Another BBC TV series Dig WW2 with Dan Snow is due soon. It will feature the Catalina flying boats from RAF Killadeas that searched for the Bismarck with radio help in May 1941.
They found her and she was sunk next day. Then and for many years after, the story was that the finding was a matter of luck. Today, we know it was not luck but radio. Bismarck ’s signals were monitored, sent for decoding, and used to fix her position by direction finding stations including Gilnahirk above Belfast .
Historian, George Busby researched the Gilnahirk station and radio amateurs here who were ‘voluntary interceptors’ secretly monitoring German CW traffic. George has given interesting talks to amateur radio and history clubs and was stationed at RAF Castle Archdale when it closed in the 1950s.
Most VIs were around Belfast . However, George Noblett, EI9D monitored from a hill top on the Mayo coast.
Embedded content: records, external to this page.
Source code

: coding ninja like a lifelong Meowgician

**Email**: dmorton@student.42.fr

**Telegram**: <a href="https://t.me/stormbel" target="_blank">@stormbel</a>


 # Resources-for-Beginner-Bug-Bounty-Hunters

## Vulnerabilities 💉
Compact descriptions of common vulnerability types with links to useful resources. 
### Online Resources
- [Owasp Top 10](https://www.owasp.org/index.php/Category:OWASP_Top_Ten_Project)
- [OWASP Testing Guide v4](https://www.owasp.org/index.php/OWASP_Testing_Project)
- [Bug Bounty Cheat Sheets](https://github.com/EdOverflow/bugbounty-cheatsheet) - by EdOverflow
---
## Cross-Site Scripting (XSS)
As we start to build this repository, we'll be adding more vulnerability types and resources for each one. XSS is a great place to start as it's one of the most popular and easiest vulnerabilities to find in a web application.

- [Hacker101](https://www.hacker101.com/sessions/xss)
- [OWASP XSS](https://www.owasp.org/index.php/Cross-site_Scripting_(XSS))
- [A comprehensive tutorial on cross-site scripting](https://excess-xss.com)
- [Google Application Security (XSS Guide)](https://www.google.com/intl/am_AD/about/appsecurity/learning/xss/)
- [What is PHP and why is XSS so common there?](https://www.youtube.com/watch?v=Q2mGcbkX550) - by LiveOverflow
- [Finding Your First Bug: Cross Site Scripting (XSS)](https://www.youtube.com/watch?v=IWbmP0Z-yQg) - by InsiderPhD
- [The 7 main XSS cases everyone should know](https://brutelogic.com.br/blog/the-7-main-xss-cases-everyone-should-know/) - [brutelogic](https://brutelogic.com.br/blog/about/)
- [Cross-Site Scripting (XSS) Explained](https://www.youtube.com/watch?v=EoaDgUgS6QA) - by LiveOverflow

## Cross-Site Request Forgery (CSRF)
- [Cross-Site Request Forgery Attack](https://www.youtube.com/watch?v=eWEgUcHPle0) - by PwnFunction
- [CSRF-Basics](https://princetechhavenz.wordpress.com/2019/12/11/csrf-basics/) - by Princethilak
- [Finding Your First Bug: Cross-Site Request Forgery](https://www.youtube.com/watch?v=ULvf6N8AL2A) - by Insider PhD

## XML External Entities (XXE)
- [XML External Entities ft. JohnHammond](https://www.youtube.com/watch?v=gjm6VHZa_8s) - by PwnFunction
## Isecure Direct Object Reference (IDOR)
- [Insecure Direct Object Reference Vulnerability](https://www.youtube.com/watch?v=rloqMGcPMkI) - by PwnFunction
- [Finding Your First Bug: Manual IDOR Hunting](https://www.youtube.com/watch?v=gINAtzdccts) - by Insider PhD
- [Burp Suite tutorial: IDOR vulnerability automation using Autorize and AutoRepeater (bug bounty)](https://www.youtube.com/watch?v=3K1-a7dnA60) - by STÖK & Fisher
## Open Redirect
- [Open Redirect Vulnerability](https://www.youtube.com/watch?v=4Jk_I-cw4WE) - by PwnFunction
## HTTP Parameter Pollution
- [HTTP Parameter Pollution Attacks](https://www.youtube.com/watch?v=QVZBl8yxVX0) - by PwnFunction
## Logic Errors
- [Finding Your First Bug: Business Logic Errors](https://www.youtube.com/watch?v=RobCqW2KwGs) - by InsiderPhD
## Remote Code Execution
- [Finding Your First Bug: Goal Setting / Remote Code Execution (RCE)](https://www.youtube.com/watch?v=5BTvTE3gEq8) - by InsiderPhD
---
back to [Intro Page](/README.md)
A daughter lives in Enniskillen and remembers the tabulated logs he prepared and sent to a London suburban address by ordinary letter post. An article in Echo Ireland describes the EI9D station in the 1930s.
Angus stood on Gublusk shore looking over at a surviving WW2 Catalina, left after the Seaplane Festival. He stood near the slipway where on TV this February we may see Dan Snow stand to tell the story to camera of that historic Catalina sortie from that Lough Erne shore over 70 years ago.